───── Material for this task ─────

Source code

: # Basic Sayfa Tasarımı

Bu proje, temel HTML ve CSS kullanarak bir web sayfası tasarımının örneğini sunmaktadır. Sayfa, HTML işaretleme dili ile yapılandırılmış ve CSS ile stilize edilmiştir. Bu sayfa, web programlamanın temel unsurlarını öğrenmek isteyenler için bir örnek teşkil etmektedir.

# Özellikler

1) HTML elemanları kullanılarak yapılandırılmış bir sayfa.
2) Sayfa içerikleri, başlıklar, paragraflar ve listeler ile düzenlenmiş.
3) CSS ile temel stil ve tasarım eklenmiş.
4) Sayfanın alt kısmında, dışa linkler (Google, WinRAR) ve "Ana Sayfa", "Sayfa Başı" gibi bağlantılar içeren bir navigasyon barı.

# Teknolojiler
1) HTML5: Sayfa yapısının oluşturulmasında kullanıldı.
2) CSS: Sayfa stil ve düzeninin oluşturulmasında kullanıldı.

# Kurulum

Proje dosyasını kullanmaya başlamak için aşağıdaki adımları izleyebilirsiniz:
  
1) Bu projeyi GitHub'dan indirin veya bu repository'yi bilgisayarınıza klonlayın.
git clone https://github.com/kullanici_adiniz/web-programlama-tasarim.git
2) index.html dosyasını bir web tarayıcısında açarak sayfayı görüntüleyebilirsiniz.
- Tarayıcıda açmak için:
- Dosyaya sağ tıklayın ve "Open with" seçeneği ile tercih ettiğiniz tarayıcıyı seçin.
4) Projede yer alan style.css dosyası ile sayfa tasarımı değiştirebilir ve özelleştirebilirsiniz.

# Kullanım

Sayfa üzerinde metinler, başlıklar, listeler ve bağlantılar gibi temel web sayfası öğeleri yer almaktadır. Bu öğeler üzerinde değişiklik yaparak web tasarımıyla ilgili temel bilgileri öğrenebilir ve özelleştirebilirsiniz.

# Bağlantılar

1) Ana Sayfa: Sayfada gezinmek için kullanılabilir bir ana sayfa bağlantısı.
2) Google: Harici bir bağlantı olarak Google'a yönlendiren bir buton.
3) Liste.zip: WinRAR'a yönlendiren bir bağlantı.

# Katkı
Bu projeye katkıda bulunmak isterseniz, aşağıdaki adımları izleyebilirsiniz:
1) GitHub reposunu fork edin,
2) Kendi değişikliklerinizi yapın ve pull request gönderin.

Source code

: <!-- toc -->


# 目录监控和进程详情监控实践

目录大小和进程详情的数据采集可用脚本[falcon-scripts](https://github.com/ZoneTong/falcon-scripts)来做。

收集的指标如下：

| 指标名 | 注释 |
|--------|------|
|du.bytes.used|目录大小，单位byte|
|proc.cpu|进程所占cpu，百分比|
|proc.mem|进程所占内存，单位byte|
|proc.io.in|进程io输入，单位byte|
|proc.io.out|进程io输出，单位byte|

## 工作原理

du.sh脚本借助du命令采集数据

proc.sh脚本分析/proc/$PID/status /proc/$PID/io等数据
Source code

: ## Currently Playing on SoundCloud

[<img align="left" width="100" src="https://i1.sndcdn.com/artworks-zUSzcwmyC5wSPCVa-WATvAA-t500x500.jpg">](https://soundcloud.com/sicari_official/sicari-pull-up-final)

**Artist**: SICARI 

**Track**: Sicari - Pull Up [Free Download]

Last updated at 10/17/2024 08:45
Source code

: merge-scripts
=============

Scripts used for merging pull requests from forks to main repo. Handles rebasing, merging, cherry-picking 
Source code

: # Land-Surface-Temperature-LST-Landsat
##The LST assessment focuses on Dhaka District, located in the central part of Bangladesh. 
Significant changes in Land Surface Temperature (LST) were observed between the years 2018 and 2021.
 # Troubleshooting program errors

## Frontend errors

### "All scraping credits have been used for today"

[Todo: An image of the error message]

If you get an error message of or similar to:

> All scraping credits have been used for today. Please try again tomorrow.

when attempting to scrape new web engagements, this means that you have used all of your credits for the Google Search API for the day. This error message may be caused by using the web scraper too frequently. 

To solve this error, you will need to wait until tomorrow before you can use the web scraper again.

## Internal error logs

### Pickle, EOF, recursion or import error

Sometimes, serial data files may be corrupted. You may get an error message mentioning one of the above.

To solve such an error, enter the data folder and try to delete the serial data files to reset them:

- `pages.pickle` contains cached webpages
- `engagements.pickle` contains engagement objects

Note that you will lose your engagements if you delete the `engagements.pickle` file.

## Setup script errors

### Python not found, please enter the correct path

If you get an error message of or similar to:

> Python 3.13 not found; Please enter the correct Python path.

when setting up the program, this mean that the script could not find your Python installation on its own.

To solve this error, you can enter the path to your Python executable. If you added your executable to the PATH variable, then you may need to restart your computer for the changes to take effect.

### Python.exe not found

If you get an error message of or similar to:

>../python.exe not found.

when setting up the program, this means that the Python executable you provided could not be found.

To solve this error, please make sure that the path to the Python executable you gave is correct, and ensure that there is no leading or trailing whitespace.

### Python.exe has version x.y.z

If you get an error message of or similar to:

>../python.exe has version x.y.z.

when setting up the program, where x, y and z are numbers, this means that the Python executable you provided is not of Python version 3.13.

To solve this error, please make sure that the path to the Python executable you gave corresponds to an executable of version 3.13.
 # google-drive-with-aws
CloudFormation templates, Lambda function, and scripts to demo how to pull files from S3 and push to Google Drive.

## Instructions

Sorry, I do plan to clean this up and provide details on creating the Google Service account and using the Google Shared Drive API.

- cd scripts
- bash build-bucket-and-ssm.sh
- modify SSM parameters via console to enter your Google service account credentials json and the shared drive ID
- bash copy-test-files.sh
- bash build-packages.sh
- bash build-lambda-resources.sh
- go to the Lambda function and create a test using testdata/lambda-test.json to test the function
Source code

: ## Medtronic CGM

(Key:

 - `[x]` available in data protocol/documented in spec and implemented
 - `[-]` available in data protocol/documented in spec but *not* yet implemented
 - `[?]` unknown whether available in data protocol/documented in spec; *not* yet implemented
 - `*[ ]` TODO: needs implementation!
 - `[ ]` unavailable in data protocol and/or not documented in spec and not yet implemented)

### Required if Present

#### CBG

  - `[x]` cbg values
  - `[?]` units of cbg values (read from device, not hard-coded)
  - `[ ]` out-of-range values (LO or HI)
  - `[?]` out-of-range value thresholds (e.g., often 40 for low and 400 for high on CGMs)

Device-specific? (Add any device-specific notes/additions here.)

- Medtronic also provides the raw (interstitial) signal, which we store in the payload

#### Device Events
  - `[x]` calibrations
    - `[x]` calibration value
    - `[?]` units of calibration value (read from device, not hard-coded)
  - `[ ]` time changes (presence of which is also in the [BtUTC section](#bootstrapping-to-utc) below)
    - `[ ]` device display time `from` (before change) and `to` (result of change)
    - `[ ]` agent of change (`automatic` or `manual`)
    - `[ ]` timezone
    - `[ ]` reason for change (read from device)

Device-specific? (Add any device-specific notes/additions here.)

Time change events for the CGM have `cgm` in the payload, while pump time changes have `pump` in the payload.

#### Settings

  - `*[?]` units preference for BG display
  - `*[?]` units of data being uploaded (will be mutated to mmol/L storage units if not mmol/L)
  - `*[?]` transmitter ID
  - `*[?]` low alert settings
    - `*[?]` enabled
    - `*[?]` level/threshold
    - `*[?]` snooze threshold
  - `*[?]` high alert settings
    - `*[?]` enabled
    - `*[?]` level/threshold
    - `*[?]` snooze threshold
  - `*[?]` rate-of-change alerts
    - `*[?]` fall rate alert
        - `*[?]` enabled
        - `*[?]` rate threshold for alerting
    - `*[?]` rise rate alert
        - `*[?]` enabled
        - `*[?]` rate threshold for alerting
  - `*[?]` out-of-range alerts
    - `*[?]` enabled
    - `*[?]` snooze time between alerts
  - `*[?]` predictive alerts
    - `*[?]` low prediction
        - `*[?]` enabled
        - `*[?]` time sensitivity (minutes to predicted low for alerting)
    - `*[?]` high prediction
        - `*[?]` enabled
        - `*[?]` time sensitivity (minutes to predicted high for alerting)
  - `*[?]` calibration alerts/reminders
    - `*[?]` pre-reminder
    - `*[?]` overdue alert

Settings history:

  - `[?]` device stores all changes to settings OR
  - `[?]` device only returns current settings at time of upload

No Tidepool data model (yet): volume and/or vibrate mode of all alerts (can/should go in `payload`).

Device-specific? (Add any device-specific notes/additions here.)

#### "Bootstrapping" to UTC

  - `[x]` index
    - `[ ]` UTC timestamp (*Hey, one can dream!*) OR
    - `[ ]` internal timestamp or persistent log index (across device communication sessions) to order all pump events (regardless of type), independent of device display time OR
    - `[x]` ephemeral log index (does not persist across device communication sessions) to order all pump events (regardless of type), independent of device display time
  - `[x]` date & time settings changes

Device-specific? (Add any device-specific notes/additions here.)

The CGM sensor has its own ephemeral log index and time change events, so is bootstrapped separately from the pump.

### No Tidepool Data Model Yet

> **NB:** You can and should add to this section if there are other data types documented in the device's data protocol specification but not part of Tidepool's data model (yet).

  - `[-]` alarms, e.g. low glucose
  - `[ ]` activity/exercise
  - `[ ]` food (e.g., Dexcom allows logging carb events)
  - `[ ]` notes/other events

─────

* Exercise aim *
Beginning with the line that has "correct Python path." and ending with the line that has "spec and implemented", set down the lines above exactly and include no others.

* Answer section *
> Python 3.13 not found; Please enter the correct Python path.

when setting up the program, this mean that the script could not find your Python installation on its own.

To solve this error, you can enter the path to your Python executable. If you added your executable to the PATH variable, then you may need to restart your computer for the changes to take effect.

### Python.exe not found

If you get an error message of or similar to:

>../python.exe not found.

when setting up the program, this means that the Python executable you provided could not be found.

To solve this error, please make sure that the path to the Python executable you gave is correct, and ensure that there is no leading or trailing whitespace.

### Python.exe has version x.y.z

If you get an error message of or similar to:

>../python.exe has version x.y.z.

when setting up the program, where x, y and z are numbers, this means that the Python executable you provided is not of Python version 3.13.

To solve this error, please make sure that the path to the Python executable you gave corresponds to an executable of version 3.13.
 # google-drive-with-aws
CloudFormation templates, Lambda function, and scripts to demo how to pull files from S3 and push to Google Drive.

## Instructions

Sorry, I do plan to clean this up and provide details on creating the Google Service account and using the Google Shared Drive API.

- cd scripts
- bash build-bucket-and-ssm.sh
- modify SSM parameters via console to enter your Google service account credentials json and the shared drive ID
- bash copy-test-files.sh
- bash build-packages.sh
- bash build-lambda-resources.sh
- go to the Lambda function and create a test using testdata/lambda-test.json to test the function
Source code

: ## Medtronic CGM

(Key:

 - `[x]` available in data protocol/documented in spec and implemented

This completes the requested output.